After horrific jailing, UK academic Matthew Hedges slams UAE general's bid to head Interpol

After horrific jailing, UK academic Matthew Hedges slams UAE general's bid to head Interpol
The jailed academic experienced torture and solitary confinement during his detention in the UAE, Hedges says.
3 min read
06 October, 2020
Hedges was jailed in the UAE in 2018 [Twitter]
A British academic who was jailed in the UAE on charges of spying has slammed a bid by a former Emirati police chief - who allegedly oversaw his detention - to head Interpol.

Matthew Hedges has appealed to Interpol member states, who are be eligible to vote in December's election, to not consider Major General Nasser Ahmed Al-Raisi's as the organisation's next leader, due to the UAE's poor human rights record.

"If Saudi Arabia, Russia, China or Iran tried to run for the Interpol presidency they would be rightly condemned. Just look at the UAE's record on freedom of speech, judicial standards, the independence of the judiciary and the legislature," Hedges told The Daily Express.

"Yet the Emirates have been able to craft quite a positive face in order to get people in these key positions - and the silence from the international community is deafening."

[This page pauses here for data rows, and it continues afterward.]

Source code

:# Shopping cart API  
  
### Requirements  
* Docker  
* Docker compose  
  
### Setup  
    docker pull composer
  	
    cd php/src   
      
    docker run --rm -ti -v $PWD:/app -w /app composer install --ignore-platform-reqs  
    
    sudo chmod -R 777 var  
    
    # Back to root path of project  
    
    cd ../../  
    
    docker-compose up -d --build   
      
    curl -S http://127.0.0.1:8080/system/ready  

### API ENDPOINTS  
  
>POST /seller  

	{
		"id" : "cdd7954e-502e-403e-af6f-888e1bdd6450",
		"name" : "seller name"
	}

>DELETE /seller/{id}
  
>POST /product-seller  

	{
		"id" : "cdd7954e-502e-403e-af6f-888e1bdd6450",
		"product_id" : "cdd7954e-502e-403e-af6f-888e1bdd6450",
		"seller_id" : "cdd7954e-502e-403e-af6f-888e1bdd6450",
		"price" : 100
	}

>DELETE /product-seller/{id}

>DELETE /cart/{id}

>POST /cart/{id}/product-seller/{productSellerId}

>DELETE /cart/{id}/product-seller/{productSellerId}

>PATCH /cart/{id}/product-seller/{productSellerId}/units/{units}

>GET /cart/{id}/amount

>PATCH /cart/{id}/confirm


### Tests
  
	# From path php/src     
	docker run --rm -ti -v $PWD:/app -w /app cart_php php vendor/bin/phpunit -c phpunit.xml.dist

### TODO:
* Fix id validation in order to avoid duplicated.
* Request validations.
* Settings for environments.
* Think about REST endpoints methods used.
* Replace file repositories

Hedges has first-hand experience of the terrible conditions inside UAE jails, after being detained in 2018 during a doctoral research trip to the Gulf state.

During his detention, Hedges said he was kept in solitary confinement and subject to conditions that amount to torture.

"I was held in solitary confinement for the whole of my incarceration and forced to sign a confession," he told the UK daily.

"The room where I was held had no windows and was soundproof. I'd get migraines because the noise of the light, which was bright and never turned off, bounced off the walls."

He was sentenced to life in prison by an Abu Dhabi court on charges of espionate, in a trial viewed as "unfair" by human rights organisations, while the verdict was condemned by the British government.

Hedges was released after six-months when the UAE government issued a pardon, but he still maintains his innocence and is recovering from his ordeal in prison.

"To say I'm disappointed that he is even being considered would be an understatement," he said.

"The UAE must not be allowed to have this presidency. It would undermine everything Interpol is supposed to stand for."

Al-Raisi is already a member of Interpol's executive committee, but his promotion to president of the body has caused concern among human rights groups.

The former UAE police chief is the current front-runnner for the position. Abu Dhabi has been accused of buying influence on the body with a $54 million donation to Interpol in 2017.

"This is another attempt by a despotic country to get their person elected as the president of Interpol," British international crime barrister Ben Keith told The Daily Telegraph. 

"The money is there, the power base is there, they are hosting the assembly. They have effectively tried to buy their way into Interpol. This is the best chance they have and their candidate is clearly the front runner."

Voting for the new head of Interpol will be decided in December and the winner will need to secure a two-thirds majority of Interpol members, a task that analysts say Al-Raisi appears able to achieve.